**Problem description**
Print all of the data exactly.

Items listed in a dataset

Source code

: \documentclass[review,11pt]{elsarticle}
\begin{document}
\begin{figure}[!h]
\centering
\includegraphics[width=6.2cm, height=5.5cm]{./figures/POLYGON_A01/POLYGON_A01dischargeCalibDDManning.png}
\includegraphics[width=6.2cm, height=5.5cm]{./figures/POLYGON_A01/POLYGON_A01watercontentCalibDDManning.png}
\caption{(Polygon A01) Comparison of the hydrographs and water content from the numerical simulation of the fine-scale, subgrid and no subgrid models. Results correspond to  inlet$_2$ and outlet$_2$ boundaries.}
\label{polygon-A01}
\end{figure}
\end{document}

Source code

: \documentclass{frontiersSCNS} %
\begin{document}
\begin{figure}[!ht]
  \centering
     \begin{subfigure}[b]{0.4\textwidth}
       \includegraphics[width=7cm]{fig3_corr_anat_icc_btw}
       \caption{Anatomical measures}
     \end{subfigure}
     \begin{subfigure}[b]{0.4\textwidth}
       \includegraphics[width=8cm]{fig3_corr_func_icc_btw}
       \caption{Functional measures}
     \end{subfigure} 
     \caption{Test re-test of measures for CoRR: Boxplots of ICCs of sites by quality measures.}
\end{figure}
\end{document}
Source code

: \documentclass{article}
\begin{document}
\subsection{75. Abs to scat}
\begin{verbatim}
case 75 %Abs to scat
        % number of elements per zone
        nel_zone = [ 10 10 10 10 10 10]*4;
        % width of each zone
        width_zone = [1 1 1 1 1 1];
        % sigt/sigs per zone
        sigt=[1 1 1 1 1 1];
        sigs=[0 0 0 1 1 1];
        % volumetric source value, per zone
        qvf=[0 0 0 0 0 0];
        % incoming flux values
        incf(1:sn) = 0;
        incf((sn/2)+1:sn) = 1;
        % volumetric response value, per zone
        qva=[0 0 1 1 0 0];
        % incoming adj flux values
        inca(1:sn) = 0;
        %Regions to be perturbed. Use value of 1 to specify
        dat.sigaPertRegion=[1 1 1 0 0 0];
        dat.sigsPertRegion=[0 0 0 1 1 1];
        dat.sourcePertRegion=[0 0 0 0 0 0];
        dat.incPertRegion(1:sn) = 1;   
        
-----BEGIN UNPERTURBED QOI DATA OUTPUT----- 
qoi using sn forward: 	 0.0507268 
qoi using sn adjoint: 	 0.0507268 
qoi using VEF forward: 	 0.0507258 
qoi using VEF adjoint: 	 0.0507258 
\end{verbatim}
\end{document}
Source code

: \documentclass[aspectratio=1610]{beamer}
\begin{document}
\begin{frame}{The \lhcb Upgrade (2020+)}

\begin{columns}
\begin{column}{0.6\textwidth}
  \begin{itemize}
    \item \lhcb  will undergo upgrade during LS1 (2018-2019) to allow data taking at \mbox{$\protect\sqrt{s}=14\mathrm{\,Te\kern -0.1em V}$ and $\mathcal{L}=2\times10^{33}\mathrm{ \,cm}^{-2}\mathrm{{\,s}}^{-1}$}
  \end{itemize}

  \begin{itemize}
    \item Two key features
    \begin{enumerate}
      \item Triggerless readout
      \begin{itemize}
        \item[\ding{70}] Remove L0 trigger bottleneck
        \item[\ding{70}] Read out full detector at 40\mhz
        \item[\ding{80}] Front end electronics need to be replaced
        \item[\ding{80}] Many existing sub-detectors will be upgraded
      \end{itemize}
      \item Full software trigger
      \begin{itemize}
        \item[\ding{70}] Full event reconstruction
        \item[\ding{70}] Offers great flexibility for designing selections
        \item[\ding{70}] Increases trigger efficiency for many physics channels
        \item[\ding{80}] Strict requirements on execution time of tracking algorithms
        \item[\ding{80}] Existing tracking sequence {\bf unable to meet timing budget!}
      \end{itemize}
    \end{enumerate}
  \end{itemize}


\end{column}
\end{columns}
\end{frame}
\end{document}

**Output below**
Source code

: \documentclass[review,11pt]{elsarticle}
\begin{document}
\begin{figure}[!h]
\centering
\includegraphics[width=6.2cm, height=5.5cm]{./figures/POLYGON_A01/POLYGON_A01dischargeCalibDDManning.png}
\includegraphics[width=6.2cm, height=5.5cm]{./figures/POLYGON_A01/POLYGON_A01watercontentCalibDDManning.png}
\caption{(Polygon A01) Comparison of the hydrographs and water content from the numerical simulation of the fine-scale, subgrid and no subgrid models. Results correspond to  inlet$_2$ and outlet$_2$ boundaries.}
\label{polygon-A01}
\end{figure}
\end{document}

Source code

: \documentclass{frontiersSCNS} %
\begin{document}
\begin{figure}[!ht]
  \centering
     \begin{subfigure}[b]{0.4\textwidth}
       \includegraphics[width=7cm]{fig3_corr_anat_icc_btw}
       \caption{Anatomical measures}
     \end{subfigure}
     \begin{subfigure}[b]{0.4\textwidth}
       \includegraphics[width=8cm]{fig3_corr_func_icc_btw}
       \caption{Functional measures}
     \end{subfigure} 
     \caption{Test re-test of measures for CoRR: Boxplots of ICCs of sites by quality measures.}
\end{figure}
\end{document}
Source code

: \documentclass{article}
\begin{document}
\subsection{75. Abs to scat}
\begin{verbatim}
case 75 %Abs to scat
        % number of elements per zone
        nel_zone = [ 10 10 10 10 10 10]*4;
        % width of each zone
        width_zone = [1 1 1 1 1 1];
        % sigt/sigs per zone
        sigt=[1 1 1 1 1 1];
        sigs=[0 0 0 1 1 1];
        % volumetric source value, per zone
        qvf=[0 0 0 0 0 0];
        % incoming flux values
        incf(1:sn) = 0;
        incf((sn/2)+1:sn) = 1;
        % volumetric response value, per zone
        qva=[0 0 1 1 0 0];
        % incoming adj flux values
        inca(1:sn) = 0;
        %Regions to be perturbed. Use value of 1 to specify
        dat.sigaPertRegion=[1 1 1 0 0 0];
        dat.sigsPertRegion=[0 0 0 1 1 1];
        dat.sourcePertRegion=[0 0 0 0 0 0];
        dat.incPertRegion(1:sn) = 1;   
        
-----BEGIN UNPERTURBED QOI DATA OUTPUT----- 
qoi using sn forward: 	 0.0507268 
qoi using sn adjoint: 	 0.0507268 
qoi using VEF forward: 	 0.0507258 
qoi using VEF adjoint: 	 0.0507258 
\end{verbatim}
\end{document}
Source code

: \documentclass[aspectratio=1610]{beamer}
\begin{document}
\begin{frame}{The \lhcb Upgrade (2020+)}

\begin{columns}
\begin{column}{0.6\textwidth}
  \begin{itemize}
    \item \lhcb  will undergo upgrade during LS1 (2018-2019) to allow data taking at \mbox{$\protect\sqrt{s}=14\mathrm{\,Te\kern -0.1em V}$ and $\mathcal{L}=2\times10^{33}\mathrm{ \,cm}^{-2}\mathrm{{\,s}}^{-1}$}
  \end{itemize}

  \begin{itemize}
    \item Two key features
    \begin{enumerate}
      \item Triggerless readout
      \begin{itemize}
        \item[\ding{70}] Remove L0 trigger bottleneck
        \item[\ding{70}] Read out full detector at 40\mhz
        \item[\ding{80}] Front end electronics need to be replaced
        \item[\ding{80}] Many existing sub-detectors will be upgraded
      \end{itemize}
      \item Full software trigger
      \begin{itemize}
        \item[\ding{70}] Full event reconstruction
        \item[\ding{70}] Offers great flexibility for designing selections
        \item[\ding{70}] Increases trigger efficiency for many physics channels
        \item[\ding{80}] Strict requirements on execution time of tracking algorithms
        \item[\ding{80}] Existing tracking sequence {\bf unable to meet timing budget!}
      \end{itemize}
    \end{enumerate}
  \end{itemize}


\end{column}
\end{columns}
\end{frame}
\end{document}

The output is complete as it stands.